*** Begin section ***

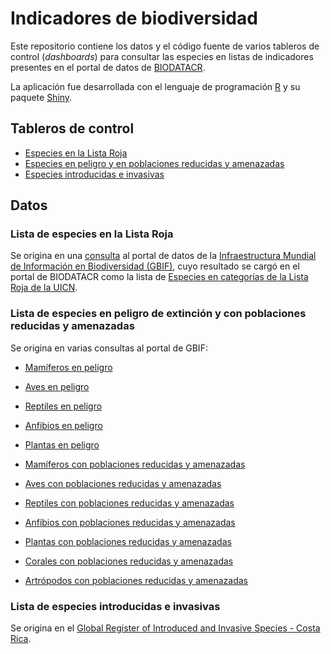 # Indicadores de biodiversidad

Este repositorio contiene los datos y el código fuente de varios tableros de control (*dashboards*) para consultar las especies en listas de indicadores presentes en el portal de datos de [BIODATACR](http://biodiversidad.go.cr/).

La aplicación fue desarrollada con el lenguaje de programación [R](https://www.r-project.org/) y su paquete [Shiny](https://shiny.rstudio.com/).

## Tableros de control

- [Especies en la Lista Roja](https://biodatacr.shinyapps.io/especies-lista-roja/)
- [Especies en peligro y en poblaciones reducidas y amenazadas](https://biodatacr.shinyapps.io/especies-peligro-poblaciones-reducidas-amenazadas/)
- [Especies introducidas e invasivas](https://biodatacr.shinyapps.io/especies-introducidas-invasivas/)

## Datos

### Lista de especies en la Lista Roja

Se origina en una [consulta](https://doi.org/10.15468/dl.mys4hm) al portal de datos de la [Infraestructura Mundial de Información en Biodiversidad (GBIF)](https://www.gbif.org/), cuyo resultado se cargó en el portal de BIODATACR como la lista de [Especies en categorías de la Lista Roja de la UICN](http://data.biodiversidad.go.cr/specieslists/speciesListItem/list/drt1658964047748).

### Lista de especies en peligro de extinción y con poblaciones reducidas y amenazadas

Se origina en varias consultas al portal de GBIF:

- [Mamíferos en peligro](https://doi.org/10.15468/dl.3w6bxd)
- [Aves en peligro](https://doi.org/10.15468/dl.sftnp2)
- [Reptiles en peligro](https://doi.org/10.15468/dl.xk68jj)
- [Anfibios en peligro](https://doi.org/10.15468/dl.gmaqnr)
- [Plantas en peligro](https://doi.org/10.15468/dl.cnwmhg)

- [Mamíferos con poblaciones reducidas y amenazadas](https://doi.org/10.15468/dl.vu3spq)
- [Aves con poblaciones reducidas y amenazadas](https://doi.org/10.15468/dl.6cmtxs)
- [Reptiles con poblaciones reducidas y amenazadas](https://doi.org/10.15468/dl.d47ajh)
- [Anfibios con poblaciones reducidas y amenazadas](https://doi.org/10.15468/dl.8kyztr)
- [Plantas con poblaciones reducidas y amenazadas](https://doi.org/10.15468/dl.j5ftpn)
- [Corales con poblaciones reducidas y amenazadas](https://doi.org/10.15468/dl.eu6tfy)
- [Artrópodos con poblaciones reducidas y amenazadas]()

### Lista de especies introducidas e invasivas

Se origina en el [Global Register of Introduced and Invasive Species - Costa Rica](https://www.gbif.org/dataset/471fa55a-3d00-4bde-acb1-3b118248f50d).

*** End section ***

> _REQUIREMENT_
All lines in the records above with "Roja" need to be found and copied.

> _YOUR SOLUTION_
- [Especies en la Lista Roja](https://biodatacr.shinyapps.io/especies-lista-roja/)
### Lista de especies en la Lista Roja
Se origina en una [consulta](https://doi.org/10.15468/dl.mys4hm) al portal de datos de la [Infraestructura Mundial de Información en Biodiversidad (GBIF)](https://www.gbif.org/), cuyo resultado se cargó en el portal de BIODATACR como la lista de [Especies en categorías de la Lista Roja de la UICN](http://data.biodiversidad.go.cr/specieslists/speciesListItem/list/drt1658964047748).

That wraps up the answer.